La peregrinación por esos dos espacios les proporciona la sabiduría necesaria para asumir que aquí como allá, en proporciones diferentes, se aplica con métodos y estrategias tropicales la dominación de unos grupos humanos sobre otros. Tanto la lejana cuna europea como el espacio colombiano encontrado parten de idéntica premisa: La ley del más fuerte para erigir su poder y su victoria. Las Weismann deciden la fundación de su nueva casa enarbolando una novedosa propuesta de resistencia desde una concepción  pos adánica, con el propósito de  suplantar el terror por el amor, la imposición  por la palabra, el dolor por la ternura, el desamor por el encuentro desde, en y, con la piel. Y en este que vendría siendo el segundo piso de la novela, juega papel importante el humor. Desacraliza un mundo conventual y pacato, desde una mirada adolescente y romántica. Piel y palabra erotizada, juego político y choque cultural con el medio provinciano. Las mujeres parroquiales sienten que se sacude su cerrado circuito cotidiano pero igual la gendarmería que guarda el beneplácito de la oficialidad, siente la presencia de ojos, brazos, caricias, sexo, encuentro gozoso del amor, todo en función de subvertir el orden. Y subvertir puede ser asumido como lo que se “vuelve a verter”, echar a andar las aguas nuevamente, refundar el espacio político y el cultural cotidiano, el aquí y ahora de la intimidad, porque las Weismann intuyen que si logran la transformación del nuevo espacio que están morando podrán regresar, y solo entonces, a su primigenio espacio alemán.


Y en esa postura epistemológica hay un quiebre radical en la refundación de la morada de las Weismann,  que bien parece responder al llamado del poeta Aurelio Arturo que en su Morada al Sur invoca la relación de bionomía connatural entre el poblador y la tierra: Torna torna a esta tierra /donde es dulce la vida...[3]

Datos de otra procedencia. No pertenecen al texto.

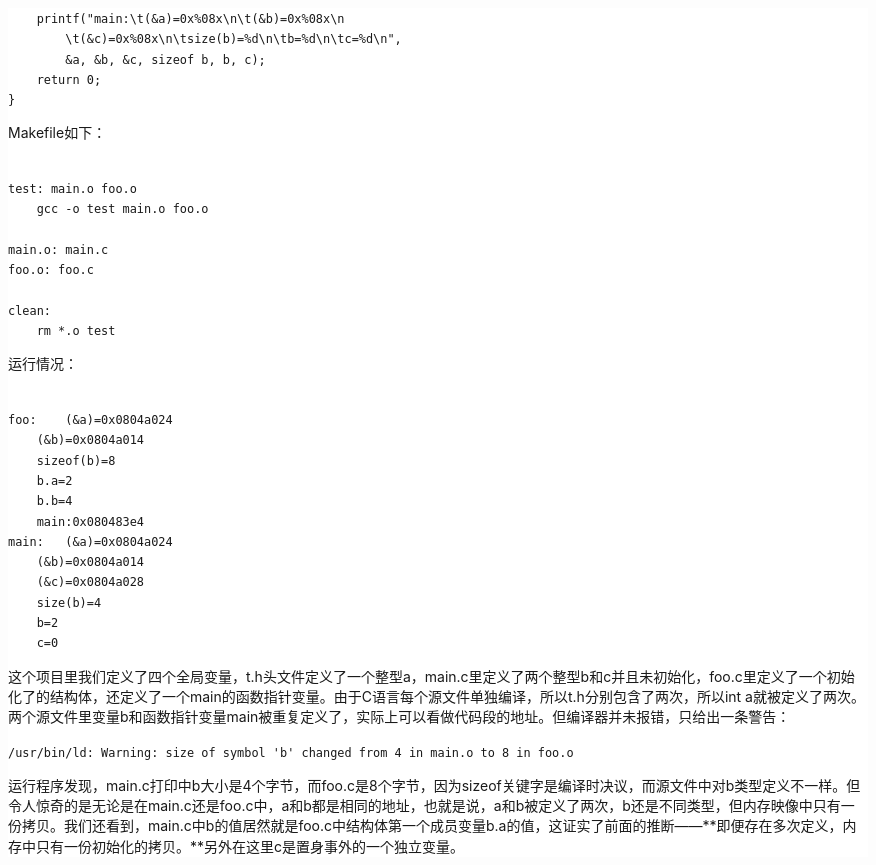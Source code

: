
 ```
    printf("main:\t(&a)=0x%08x\n\t(&b)=0x%08x\n
        \t(&c)=0x%08x\n\tsize(b)=%d\n\tb=%d\n\tc=%d\n",
        &a, &b, &c, sizeof b, b, c);
	return 0;
}

```

Makefile如下：



```

test: main.o foo.o
	gcc -o test main.o foo.o

main.o: main.c
foo.o: foo.c

clean:
	rm *.o test

```

运行情况：



```

foo:	(&a)=0x0804a024
	(&b)=0x0804a014
	sizeof(b)=8
	b.a=2
	b.b=4
	main:0x080483e4
main:	(&a)=0x0804a024
	(&b)=0x0804a014
	(&c)=0x0804a028
	size(b)=4
	b=2
	c=0

```

这个项目里我们定义了四个全局变量，t.h头文件定义了一个整型a，main.c里定义了两个整型b和c并且未初始化，foo.c里定义了一个初始化了的结构体，还定义了一个main的函数指针变量。由于C语言每个源文件单独编译，所以t.h分别包含了两次，所以int a就被定义了两次。两个源文件里变量b和函数指针变量main被重复定义了，实际上可以看做代码段的地址。但编译器并未报错，只给出一条警告：


`/usr/bin/ld: Warning: size of symbol 'b' changed from 4 in main.o to 8 in foo.o`


运行程序发现，main.c打印中b大小是4个字节，而foo.c是8个字节，因为sizeof关键字是编译时决议，而源文件中对b类型定义不一样。但令人惊奇的是无论是在main.c还是foo.c中，a和b都是相同的地址，也就是说，a和b被定义了两次，b还是不同类型，但内存映像中只有一份拷贝。我们还看到，main.c中b的值居然就是foo.c中结构体第一个成员变量b.a的值，这证实了前面的推断——**即便存在多次定义，内存中只有一份初始化的拷贝。**另外在这里c是置身事外的一个独立变量。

La idea de retornar a su Alemania acompaña permanentemente a las sucesivas generaciones Weismann, como en todo expatriado, por la saudade que envuelve a quien se encuentra lejos de su cueva-espacio-útero, deseoso de volver como Ulises a su Ítaca, en donde a mas de los brazos de Penélope y Telémaco lo esperan los quesos hechos con la leche de sus cabras.


Por eso sostengo que la refundación de  su nuevo espacio no puede ser sino  post adánica, porque es justamente el dolor sufrido por ellas en su cueva alemana ancestral, y lo visto y sentido en el dolor de otros en la cueva nueva del refugio americano,  lo que las motiva, las invita y les impone el cambio total. Desde la visión del narrador, por la emanación de ese lenguaje, podemos sentir que al describir las situaciones y los acontecimientos, no sólo nos da formas y apariencias, sino que precisa las claves de las Weismann y su lugar en el mundo. 

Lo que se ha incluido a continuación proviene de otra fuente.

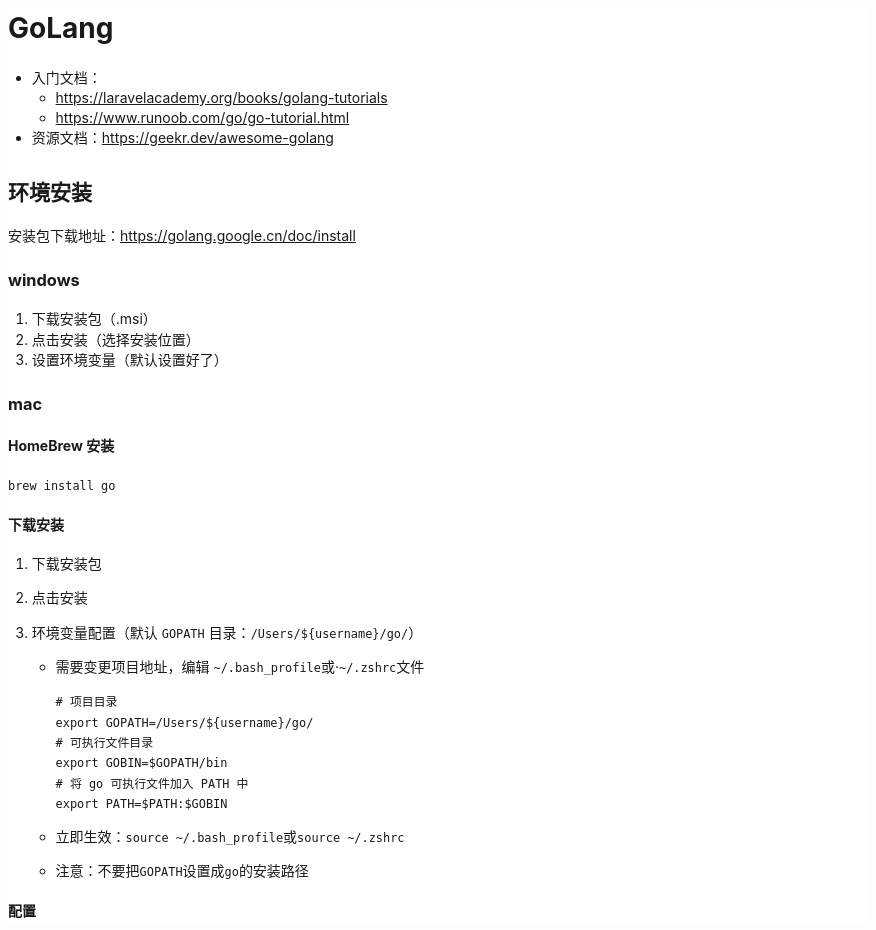 # GoLang

- 入门文档：
  - https://laravelacademy.org/books/golang-tutorials
  - https://www.runoob.com/go/go-tutorial.html
- 资源文档：https://geekr.dev/awesome-golang

## 环境安装

安装包下载地址：https://golang.google.cn/doc/install

### windows

1. 下载安装包（.msi）
2. 点击安装（选择安装位置）
3. 设置环境变量（默认设置好了）

### mac

#### HomeBrew 安装

```
brew install go
```

#### 下载安装

1. 下载安装包

2. 点击安装

3. 环境变量配置（默认 `GOPATH` 目录：`/Users/${username}/go/`）

   - 需要变更项目地址，编辑 `~/.bash_profile`或·`~/.zshrc`文件

     ```
     # 项目目录
     export GOPATH=/Users/${username}/go/
     # 可执行文件目录
     export GOBIN=$GOPATH/bin
     # 将 go 可执行文件加入 PATH 中
     export PATH=$PATH:$GOBIN
     ```

   - 立即生效：`source ~/.bash_profile`或`source ~/.zshrc`

   - 注意：不要把`GOPATH`设置成`go`的安装路径

#### 配置
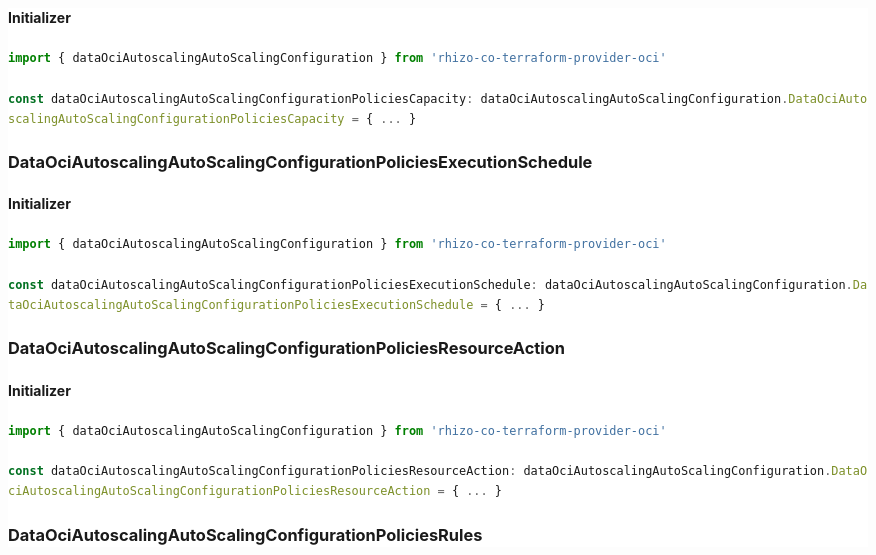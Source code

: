 #### Initializer <a name="Initializer" id="rhizo-co-terraform-provider-oci.dataOciAutoscalingAutoScalingConfiguration.DataOciAutoscalingAutoScalingConfigurationPoliciesCapacity.Initializer"></a>

```typescript
import { dataOciAutoscalingAutoScalingConfiguration } from 'rhizo-co-terraform-provider-oci'

const dataOciAutoscalingAutoScalingConfigurationPoliciesCapacity: dataOciAutoscalingAutoScalingConfiguration.DataOciAutoscalingAutoScalingConfigurationPoliciesCapacity = { ... }
```


### DataOciAutoscalingAutoScalingConfigurationPoliciesExecutionSchedule <a name="DataOciAutoscalingAutoScalingConfigurationPoliciesExecutionSchedule" id="rhizo-co-terraform-provider-oci.dataOciAutoscalingAutoScalingConfiguration.DataOciAutoscalingAutoScalingConfigurationPoliciesExecutionSchedule"></a>

#### Initializer <a name="Initializer" id="rhizo-co-terraform-provider-oci.dataOciAutoscalingAutoScalingConfiguration.DataOciAutoscalingAutoScalingConfigurationPoliciesExecutionSchedule.Initializer"></a>

```typescript
import { dataOciAutoscalingAutoScalingConfiguration } from 'rhizo-co-terraform-provider-oci'

const dataOciAutoscalingAutoScalingConfigurationPoliciesExecutionSchedule: dataOciAutoscalingAutoScalingConfiguration.DataOciAutoscalingAutoScalingConfigurationPoliciesExecutionSchedule = { ... }
```


### DataOciAutoscalingAutoScalingConfigurationPoliciesResourceAction <a name="DataOciAutoscalingAutoScalingConfigurationPoliciesResourceAction" id="rhizo-co-terraform-provider-oci.dataOciAutoscalingAutoScalingConfiguration.DataOciAutoscalingAutoScalingConfigurationPoliciesResourceAction"></a>

#### Initializer <a name="Initializer" id="rhizo-co-terraform-provider-oci.dataOciAutoscalingAutoScalingConfiguration.DataOciAutoscalingAutoScalingConfigurationPoliciesResourceAction.Initializer"></a>

```typescript
import { dataOciAutoscalingAutoScalingConfiguration } from 'rhizo-co-terraform-provider-oci'

const dataOciAutoscalingAutoScalingConfigurationPoliciesResourceAction: dataOciAutoscalingAutoScalingConfiguration.DataOciAutoscalingAutoScalingConfigurationPoliciesResourceAction = { ... }
```


### DataOciAutoscalingAutoScalingConfigurationPoliciesRules <a name="DataOciAutoscalingAutoScalingConfigurationPoliciesRules" id="rhizo-co-terraform-provider-oci.dataOciAutoscalingAutoScalingConfiguration.DataOciAutoscalingAutoScalingConfigurationPoliciesRules"></a>
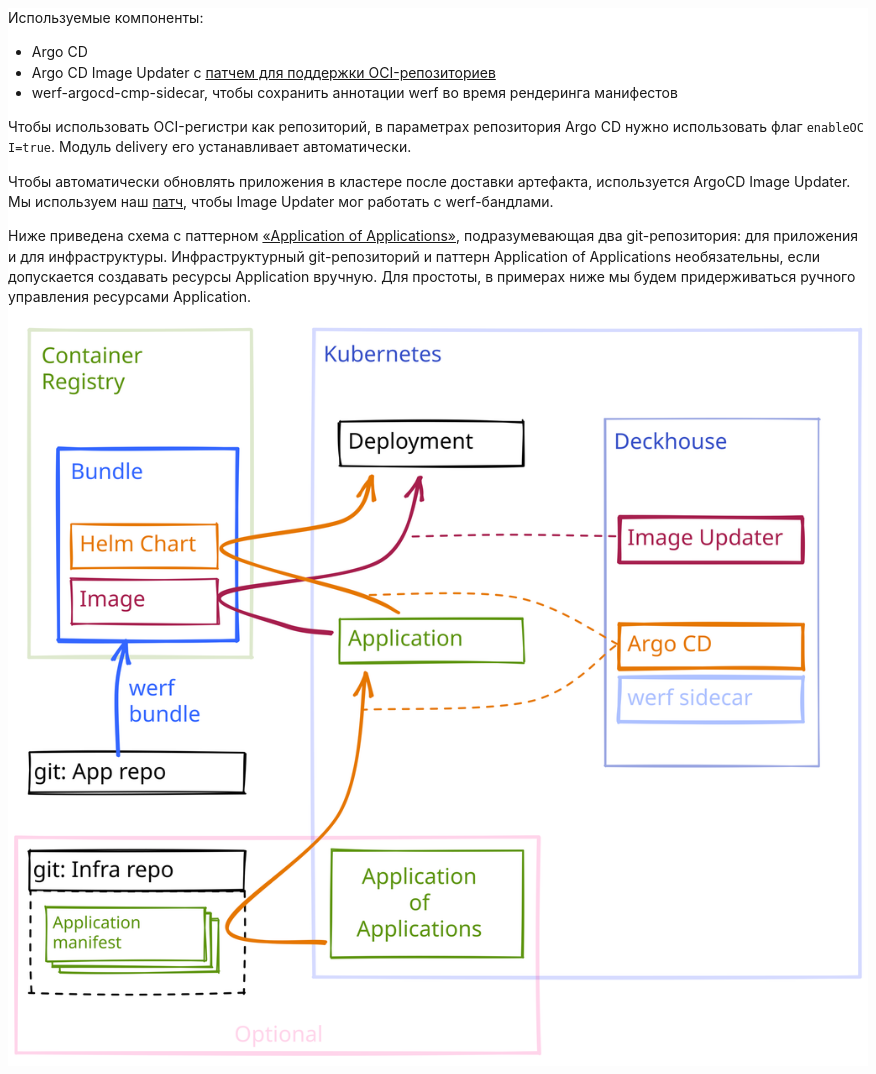 Используемые компоненты:

- Argo CD
- Argo CD Image Updater с [патчем для поддержки OCI-репозиториев](https://github.com/argoproj-labs/argocd-image-updater/pull/405)
- werf-argocd-cmp-sidecar, чтобы сохранить аннотации werf во время рендеринга манифестов

Чтобы использовать OCI-регистри как репозиторий, в параметрах репозитория Argo CD нужно использовать
флаг `enableOCI=true`. Модуль delivery его устанавливает автоматически.

Чтобы автоматически обновлять приложения в кластере после доставки артефакта, используется ArgoCD
Image Updater. Мы используем наш
[патч](https://github.com/argoproj-labs/argocd-image-updater/pull/405), чтобы Image Updater
мог работать с werf-бандлами.

Ниже приведена схема с паттерном [«Application of
Applications»](https://argo-cd.readthedocs.io/en/stable/operator-manual/cluster-bootstrapping/#app-of-apps-pattern),
подразумевающая два git-репозитория: для приложения и для инфраструктуры. Инфраструктурный
git-репозиторий и паттерн Application of Applications необязательны, если допускается создавать
ресурсы Application вручную. Для простоты, в примерах ниже мы будем придерживаться ручного управления
ресурсами Application.

![flow](./internal/werf-bundle-and-argocd.svg)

En el concepto de renovación hay un nuevo logos, nueva aprehensión para la vida posible. Morar la morada es superior a habitar un espacio, morar es llenar de destino y sentido el espacio en armonía con el sueño del “deber ser” soñado. Por eso las Weismann se acogen al espacio tropical, a la magnanimidad de los colores, a la tesitura del canto de los pájaros, al verde tropical y a la feracidad del suelo. Suelo hecho pasión y sensación y sentidos desde la creación misma. Y a ese circuito las Weismann le suman la virtud de sanar, de escanciar por el placer y la ternura el tamiz de la vida. Y claro la refundación es en si misma revolucionaria, transgresora del orden constituido de violencia y de tortura. El autor sabe que inevitablemente inventamos nuestros recuerdos, por eso las Weismann se dan al oficio de reinventar no las circunstancias, sino de construir la atmósfera de su propio paraíso soñado.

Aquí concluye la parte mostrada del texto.